I would prefer something they use their coding skills with, but I guess offering both options would be good, with the masks for the younger attendees to make, stitching with conductive thread batteries & LEDs for older attendees and then show videos and have a Flora available for those interested in coding their wearables, that one group could work on together.
The more I see tutorial videos like this the more I want to try them out. Clearly wearables aren’t just for the kids
@Nuala-Nic-Éil Yes definitely! I also used it to try and get them interested in circuits in general, and then afterwards get them working with Arduino for the older kids and LittleBits for the youngest.
There is also the possibility of course to put a button in the circuit, or a variable resistor like a potentiometer or lightsensor. Then you can show the difference between soldering interactivity into your circuit vs coding it, and when to make which choice.
@Nuala-Nic-Éil Like this circuit for example:
Hey @Claire-Quigley & @Nuala-Nic-Éil,
Sorry I’m late to the party guys! My daughter (9) loves her Gemma but set up was tricky, also the solder space is small so her project has to be treated with care.

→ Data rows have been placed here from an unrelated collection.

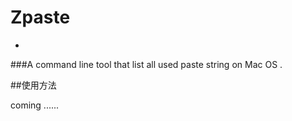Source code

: # Zpaste
-
###A command line tool   that list all used paste string on Mac OS .



##使用方法

coming ......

But she just made a flashy badge so not to much wear and tear was experienced. I’m really excited to learn of different arduino programmable wearables, that may be easier and more efficient to use. As a mum I wouldn’t mind spending extra money on something like a lilypad that is as you say @Claire-Quigley a lot easier to deal with
Time is not my friend these days.
@Lisa-Evelyn-Rombout very cool. Really like the idea of integrating it into teaching about showing the difference between soldering interactivity into your circuit vs coding it and trying out that dark detecting led (though might leave out the u mold plastic part).
We had our Dojo yesterday and I tried out some with a small group. I went through showing them different LEDs and batteries, explaining the charges, looked at circuits and tried out the wearable leds and batteries with crocodile clips and then we sewed some into felt to make simple wristbands. The sewing and threading conductive thread was definitely the trickiest part for those who tried it out, though our Dojo is quiet young so it would be easier with older children.
Here’s what we came up with…
@Nuala-Nic-Éil Really cool! Like the break-out board as well, have to look into that. I bought some darning / tapestry needles for the smaller children, because they’re not as sharp and have very large eyes which makes the threading easier but then the fabric needs to be able to work with that as well.
@Nuala-Nic-Éil I made one of these a couple of years ago - unfortunately it’s now in for refactoring into another skirt after I burnt a small hole in the circuitry https://www.dropbox.com/s/48e1idrjfiuvxt3/2014-11-25 22.24.44.mov?dl=0
I used to wear it at workshops for young people facing barriers to getting involved in digital making as an unusual example of coding, and the sheer unusualness of having a piece of clothing you could program to do things really caught the attention of both boys and girls.